Wednesday, May 31, 2017

IT PAYS TO BE EYE-TALIAN

Many years ago, as I interviewed for my first job in New York City, I went to a great little agency located high above mid-town Manhattan. I sat in a waiting room sided by a couch on one side and the opposite side was three bank elevators.

As I waited with my large college portfolio nervously looking at the receptionist to tell me to go in, this gentleman (Jack) entered wearing an ascot. He introduced himself to me as the man I would interview with and sit down next to me on the couch. He hired me on the spot and I was to report the following Monday.

It blew me away as the first day of my career began. This time I passed the door that Jack had come out of into the heart of the agency proper. One-man offices lined the outer walls with beautiful views of the NYC skyline. This is what I dreamt of it being like. My heart was racing and now I was wondering if I belonged there?

We turned a secretary pool and I was escorted into the corner office. In here was my desk and drawing table, in a corner surrounded on two sides with large windows! The view was awesome and I was awestruck!

After I met everyone including the owner of the agency, it was time for lunch. And so off we went to a restaurant called Iperbole, and as we sat the waiter took our order, Jack doing the honors. He ordered lobsters for both of us, asking if I ever had lobster. This, of course, was a trick question, after all, I was born to eat lobster.
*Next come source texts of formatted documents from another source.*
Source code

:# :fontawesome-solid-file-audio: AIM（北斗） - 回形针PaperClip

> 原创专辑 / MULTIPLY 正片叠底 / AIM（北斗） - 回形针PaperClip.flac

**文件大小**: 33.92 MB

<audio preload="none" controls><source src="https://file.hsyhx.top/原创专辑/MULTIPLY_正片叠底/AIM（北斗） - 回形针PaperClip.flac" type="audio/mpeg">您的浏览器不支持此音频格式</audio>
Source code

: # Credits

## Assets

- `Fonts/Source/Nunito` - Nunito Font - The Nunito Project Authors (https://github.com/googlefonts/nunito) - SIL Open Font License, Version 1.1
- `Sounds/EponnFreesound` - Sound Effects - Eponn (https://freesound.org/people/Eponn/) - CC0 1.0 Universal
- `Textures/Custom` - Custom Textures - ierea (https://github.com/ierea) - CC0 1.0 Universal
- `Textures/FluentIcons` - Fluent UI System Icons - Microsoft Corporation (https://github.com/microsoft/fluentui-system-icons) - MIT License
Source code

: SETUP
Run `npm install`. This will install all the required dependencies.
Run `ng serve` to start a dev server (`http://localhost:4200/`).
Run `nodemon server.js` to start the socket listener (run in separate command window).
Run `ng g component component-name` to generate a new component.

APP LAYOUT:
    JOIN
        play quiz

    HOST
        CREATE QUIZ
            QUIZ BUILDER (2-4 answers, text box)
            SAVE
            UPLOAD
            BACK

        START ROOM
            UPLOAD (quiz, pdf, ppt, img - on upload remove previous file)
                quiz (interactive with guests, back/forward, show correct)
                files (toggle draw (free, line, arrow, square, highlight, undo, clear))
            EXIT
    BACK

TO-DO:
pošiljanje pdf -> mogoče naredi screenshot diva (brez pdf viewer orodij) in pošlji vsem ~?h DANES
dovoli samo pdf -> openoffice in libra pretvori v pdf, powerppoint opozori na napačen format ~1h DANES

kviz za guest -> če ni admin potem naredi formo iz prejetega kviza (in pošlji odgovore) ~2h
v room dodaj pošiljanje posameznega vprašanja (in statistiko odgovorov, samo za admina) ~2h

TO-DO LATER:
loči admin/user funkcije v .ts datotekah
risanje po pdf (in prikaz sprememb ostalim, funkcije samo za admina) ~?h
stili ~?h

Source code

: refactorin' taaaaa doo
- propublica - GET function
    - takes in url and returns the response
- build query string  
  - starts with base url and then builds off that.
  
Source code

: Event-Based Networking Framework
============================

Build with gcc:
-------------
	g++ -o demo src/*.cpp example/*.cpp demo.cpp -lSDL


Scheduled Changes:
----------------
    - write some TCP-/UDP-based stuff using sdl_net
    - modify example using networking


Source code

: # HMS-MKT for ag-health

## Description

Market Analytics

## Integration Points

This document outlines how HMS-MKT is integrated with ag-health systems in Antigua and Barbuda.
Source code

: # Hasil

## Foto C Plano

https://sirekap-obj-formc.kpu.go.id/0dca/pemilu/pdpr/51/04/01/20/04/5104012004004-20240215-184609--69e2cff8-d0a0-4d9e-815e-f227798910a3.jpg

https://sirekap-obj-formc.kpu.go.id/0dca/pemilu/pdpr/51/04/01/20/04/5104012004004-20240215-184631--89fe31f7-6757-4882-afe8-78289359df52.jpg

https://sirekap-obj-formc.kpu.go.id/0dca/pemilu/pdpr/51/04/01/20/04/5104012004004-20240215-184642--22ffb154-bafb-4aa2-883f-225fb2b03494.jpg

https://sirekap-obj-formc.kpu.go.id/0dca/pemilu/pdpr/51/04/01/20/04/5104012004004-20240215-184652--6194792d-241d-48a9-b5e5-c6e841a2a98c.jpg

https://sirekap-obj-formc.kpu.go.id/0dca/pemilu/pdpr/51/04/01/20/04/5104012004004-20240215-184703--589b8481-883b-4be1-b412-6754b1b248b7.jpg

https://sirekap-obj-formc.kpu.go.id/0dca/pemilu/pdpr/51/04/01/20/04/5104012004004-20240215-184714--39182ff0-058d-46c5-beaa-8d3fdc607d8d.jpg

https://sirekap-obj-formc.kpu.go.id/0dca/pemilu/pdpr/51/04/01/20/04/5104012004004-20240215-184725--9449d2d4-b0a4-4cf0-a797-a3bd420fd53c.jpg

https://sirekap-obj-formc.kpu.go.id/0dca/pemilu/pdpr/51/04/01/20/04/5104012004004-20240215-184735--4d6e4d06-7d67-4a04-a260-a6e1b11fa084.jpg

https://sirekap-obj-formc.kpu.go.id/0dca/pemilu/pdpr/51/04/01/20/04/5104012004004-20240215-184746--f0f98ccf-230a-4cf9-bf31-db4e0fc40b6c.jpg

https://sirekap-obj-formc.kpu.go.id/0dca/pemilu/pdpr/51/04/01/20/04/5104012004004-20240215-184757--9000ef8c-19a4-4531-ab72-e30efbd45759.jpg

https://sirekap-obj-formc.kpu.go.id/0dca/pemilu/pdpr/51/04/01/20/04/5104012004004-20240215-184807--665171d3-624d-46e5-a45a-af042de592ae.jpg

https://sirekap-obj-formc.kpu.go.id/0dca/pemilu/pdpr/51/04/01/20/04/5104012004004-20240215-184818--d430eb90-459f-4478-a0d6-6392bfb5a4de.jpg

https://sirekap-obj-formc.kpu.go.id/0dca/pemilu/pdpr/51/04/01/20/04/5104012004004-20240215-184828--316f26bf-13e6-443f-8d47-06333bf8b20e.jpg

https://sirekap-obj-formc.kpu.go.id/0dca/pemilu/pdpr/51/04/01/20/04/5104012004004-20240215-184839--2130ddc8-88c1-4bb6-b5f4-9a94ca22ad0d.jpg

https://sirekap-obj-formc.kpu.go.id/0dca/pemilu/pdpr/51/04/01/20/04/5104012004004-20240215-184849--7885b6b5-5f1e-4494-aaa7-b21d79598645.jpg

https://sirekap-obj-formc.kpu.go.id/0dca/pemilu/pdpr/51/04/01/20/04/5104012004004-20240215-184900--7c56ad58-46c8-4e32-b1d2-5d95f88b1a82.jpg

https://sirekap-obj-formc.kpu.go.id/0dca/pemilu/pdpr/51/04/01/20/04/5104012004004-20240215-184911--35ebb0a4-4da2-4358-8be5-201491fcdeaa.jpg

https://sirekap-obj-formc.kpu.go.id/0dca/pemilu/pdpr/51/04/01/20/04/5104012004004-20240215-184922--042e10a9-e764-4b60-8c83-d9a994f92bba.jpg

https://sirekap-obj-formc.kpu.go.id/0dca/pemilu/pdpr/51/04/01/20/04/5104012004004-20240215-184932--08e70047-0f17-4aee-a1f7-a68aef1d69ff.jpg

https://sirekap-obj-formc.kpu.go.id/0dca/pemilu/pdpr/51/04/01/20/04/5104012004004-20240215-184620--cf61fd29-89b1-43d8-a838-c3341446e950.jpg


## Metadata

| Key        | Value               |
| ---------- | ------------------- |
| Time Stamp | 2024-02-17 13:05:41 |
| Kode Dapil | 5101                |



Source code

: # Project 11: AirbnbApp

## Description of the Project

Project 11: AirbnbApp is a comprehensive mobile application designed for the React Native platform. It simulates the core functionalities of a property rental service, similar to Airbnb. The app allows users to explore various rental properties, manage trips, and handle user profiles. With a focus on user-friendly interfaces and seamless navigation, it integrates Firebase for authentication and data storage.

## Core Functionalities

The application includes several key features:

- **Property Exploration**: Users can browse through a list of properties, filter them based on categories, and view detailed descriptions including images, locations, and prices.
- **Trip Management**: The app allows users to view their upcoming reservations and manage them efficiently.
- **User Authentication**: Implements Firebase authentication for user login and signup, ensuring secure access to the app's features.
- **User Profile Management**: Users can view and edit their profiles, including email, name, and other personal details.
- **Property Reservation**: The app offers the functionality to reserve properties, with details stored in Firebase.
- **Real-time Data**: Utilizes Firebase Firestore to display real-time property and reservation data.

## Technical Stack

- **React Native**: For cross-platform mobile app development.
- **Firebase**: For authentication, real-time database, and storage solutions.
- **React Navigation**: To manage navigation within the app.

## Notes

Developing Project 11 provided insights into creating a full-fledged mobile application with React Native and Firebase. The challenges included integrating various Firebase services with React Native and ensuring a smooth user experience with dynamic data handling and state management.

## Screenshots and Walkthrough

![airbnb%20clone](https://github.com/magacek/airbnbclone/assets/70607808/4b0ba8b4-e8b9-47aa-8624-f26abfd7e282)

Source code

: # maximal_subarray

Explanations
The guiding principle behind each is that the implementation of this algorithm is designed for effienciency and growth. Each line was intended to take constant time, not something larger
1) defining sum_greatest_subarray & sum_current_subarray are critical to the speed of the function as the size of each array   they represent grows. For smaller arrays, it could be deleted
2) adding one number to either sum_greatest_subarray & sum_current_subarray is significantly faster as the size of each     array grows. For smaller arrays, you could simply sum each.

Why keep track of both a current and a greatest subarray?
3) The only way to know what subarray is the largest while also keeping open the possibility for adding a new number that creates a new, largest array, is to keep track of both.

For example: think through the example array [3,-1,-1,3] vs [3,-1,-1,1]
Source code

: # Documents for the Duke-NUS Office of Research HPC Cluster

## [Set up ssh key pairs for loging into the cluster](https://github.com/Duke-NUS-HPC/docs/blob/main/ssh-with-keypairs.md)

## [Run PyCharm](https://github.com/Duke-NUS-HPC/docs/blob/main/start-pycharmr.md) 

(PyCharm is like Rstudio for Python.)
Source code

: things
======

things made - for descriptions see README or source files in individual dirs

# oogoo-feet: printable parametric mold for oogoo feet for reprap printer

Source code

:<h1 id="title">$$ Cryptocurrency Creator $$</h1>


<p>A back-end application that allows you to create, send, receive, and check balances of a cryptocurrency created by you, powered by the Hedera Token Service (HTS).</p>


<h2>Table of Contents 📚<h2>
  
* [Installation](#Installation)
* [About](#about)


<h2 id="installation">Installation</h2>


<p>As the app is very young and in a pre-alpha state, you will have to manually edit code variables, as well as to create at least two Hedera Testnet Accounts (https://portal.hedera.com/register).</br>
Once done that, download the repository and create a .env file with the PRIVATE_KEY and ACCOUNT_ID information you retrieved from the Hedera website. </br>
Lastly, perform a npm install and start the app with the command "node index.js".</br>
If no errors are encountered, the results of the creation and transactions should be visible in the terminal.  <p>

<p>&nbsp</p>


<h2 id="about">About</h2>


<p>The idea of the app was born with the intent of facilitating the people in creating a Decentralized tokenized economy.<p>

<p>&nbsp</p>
Jack was German in ancestry, eating with an Eye-talian American born in Brooklyn NY of late from the outback of Long Island. "Wow!" I thought to myself, here was a really cool art director, NYC type, with a tie on today, taking me to lunch and we're eating lobsters! How cool is this and what the Hell am I doing here?

When the lunch was done, my lobster carcass was picked clean, only shells remained, Jack looks like his lobster was in a car accident, or broken like something was hidden inside it and Jack was picking about.

The waiter came over to our table and to clear the dishes away, took my plate and smiled and then took Jack's plate and frowned, looking Jack in the eye telling him he should learn from the young signor on how to properly eat lobsters.

This was my introduction to life in the big agency, as an Eye-talian, doing what I do best: eating lobsters! I was surprised he didn't send me packing that day but instead laughed it off!